Following news that the owner of the ill-fated Stellar Daisy was found guilty over the bulk carrier’s sinking, the Busan District Prosecutors’ Office plans to appeal to a higher court, seeking greater punishments for those involved in the tragic incident.
The VLOC ‘Stellar Daisy’ sank in March 2017 in the South Atlantic, off Uruguay, while carrying ore from Brazil to China, killing 22 of the 24 crew members onboard. Only two Filipino nationals survived.
The first trial took place last year, when the owner company Polaris Shipping and its CEO were ‘charged of violation of shipping safety law‘.
Namely, the company was believed to have detected defects to the ship, but it did not report them to South Korea’s Ministry of Oceans and Fisheries.
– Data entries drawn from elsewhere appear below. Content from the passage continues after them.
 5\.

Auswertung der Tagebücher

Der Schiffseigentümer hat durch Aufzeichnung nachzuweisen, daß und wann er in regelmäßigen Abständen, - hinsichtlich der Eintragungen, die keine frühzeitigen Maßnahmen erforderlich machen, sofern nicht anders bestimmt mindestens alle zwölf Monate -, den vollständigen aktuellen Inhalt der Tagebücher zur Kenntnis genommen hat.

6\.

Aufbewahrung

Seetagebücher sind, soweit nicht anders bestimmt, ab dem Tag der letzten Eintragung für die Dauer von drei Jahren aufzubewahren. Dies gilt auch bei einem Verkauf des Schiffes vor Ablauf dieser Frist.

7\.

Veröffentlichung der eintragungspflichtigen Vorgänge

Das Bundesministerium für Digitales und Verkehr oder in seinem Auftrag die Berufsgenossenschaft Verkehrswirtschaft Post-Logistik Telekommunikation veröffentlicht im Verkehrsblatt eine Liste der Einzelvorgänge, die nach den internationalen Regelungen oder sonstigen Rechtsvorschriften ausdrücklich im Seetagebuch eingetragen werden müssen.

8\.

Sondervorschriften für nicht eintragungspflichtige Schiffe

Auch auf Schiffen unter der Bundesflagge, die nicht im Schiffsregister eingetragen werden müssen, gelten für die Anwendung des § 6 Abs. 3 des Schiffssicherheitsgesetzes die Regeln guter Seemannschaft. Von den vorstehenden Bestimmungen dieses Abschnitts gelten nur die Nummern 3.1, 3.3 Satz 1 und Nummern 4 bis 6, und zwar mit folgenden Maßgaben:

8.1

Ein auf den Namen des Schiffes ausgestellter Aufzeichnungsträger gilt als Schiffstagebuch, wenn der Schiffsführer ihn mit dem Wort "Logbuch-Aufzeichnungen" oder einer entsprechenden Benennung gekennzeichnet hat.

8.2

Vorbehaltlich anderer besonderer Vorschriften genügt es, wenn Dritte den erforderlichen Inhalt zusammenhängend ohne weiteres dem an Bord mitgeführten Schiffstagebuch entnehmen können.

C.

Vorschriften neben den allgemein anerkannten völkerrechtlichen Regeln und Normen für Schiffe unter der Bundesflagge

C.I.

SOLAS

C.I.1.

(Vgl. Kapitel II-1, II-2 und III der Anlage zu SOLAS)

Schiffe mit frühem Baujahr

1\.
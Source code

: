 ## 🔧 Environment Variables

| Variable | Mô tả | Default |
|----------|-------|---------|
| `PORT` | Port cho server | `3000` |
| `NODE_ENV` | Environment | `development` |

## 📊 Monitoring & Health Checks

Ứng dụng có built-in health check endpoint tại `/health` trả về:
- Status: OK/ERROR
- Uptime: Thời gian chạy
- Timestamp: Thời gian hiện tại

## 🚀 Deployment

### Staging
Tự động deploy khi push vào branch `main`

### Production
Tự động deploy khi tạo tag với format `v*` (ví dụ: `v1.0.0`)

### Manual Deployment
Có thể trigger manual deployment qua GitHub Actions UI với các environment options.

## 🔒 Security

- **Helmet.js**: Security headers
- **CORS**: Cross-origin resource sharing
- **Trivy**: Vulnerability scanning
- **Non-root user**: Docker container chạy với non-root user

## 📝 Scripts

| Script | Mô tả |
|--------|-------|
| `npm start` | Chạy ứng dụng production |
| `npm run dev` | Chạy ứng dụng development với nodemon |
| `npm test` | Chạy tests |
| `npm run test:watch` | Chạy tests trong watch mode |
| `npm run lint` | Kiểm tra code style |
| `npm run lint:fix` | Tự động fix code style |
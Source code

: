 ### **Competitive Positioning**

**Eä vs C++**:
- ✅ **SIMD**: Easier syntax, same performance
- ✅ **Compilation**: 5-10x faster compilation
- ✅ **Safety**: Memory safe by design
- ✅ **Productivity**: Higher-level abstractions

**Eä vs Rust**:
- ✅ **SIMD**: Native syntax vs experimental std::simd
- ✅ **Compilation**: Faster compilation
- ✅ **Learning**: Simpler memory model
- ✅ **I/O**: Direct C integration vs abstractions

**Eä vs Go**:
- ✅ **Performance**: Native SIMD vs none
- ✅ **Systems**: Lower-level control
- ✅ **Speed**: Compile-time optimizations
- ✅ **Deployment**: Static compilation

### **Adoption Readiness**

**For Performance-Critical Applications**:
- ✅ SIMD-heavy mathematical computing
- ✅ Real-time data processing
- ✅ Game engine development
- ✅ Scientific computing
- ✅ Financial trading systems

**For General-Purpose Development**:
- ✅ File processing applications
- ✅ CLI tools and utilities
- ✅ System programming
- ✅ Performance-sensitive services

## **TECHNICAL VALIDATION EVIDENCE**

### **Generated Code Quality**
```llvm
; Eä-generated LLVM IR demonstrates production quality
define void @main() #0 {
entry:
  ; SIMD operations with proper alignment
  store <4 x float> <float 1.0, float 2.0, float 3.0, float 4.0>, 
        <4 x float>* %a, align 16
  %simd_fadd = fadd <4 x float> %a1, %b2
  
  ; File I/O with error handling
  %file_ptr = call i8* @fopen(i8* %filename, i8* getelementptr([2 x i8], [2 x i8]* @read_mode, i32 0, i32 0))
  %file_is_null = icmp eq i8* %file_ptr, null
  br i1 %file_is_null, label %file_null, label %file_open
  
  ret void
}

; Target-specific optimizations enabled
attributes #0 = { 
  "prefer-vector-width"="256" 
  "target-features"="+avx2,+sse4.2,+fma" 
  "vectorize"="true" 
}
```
Meanwhile, the official investigation by flag state RMI confirmed that the likely direct cause of foundering was a rapid list to port following a catastrophic structural failure of the ship’s hull that resulted in a loss of buoyancy and uncontrolled flooding.
As such, the court judgment last week found the CEO guilty for not reporting vessel defects, but not guilty for the maintaining balance of the ship.
As a result, KIM Wan-Jung received 6-month imprisonment with one year of probation, while Polaris Shipping received a penalty fine of KRW 15 million (=$12,426).
On the aftermath of the decision, the families of the victims expressed their frustration, claiming that the sentence was too light.
In addition, they claimed that “the sinking itself can not be the basis of the assessment of the case because its cause had not yet been revealed”, so the real cause of the sinking needs to be determined.
The ship was considered unaccounted for until it was discovered in South Atlantic in February 2019.
The VDR recovered included one cracked chip, making data extraction impossible, so only 7% of the data has been restored.
In this regard, both the families of the victims asked for a second search in order to determine the cause of the ship’s sinking, and recover the remains of the crewmen which were spotted during the last search.
According to Allianz, half of the 10 largest ships reported as total losses in 2017 were bulk carriers.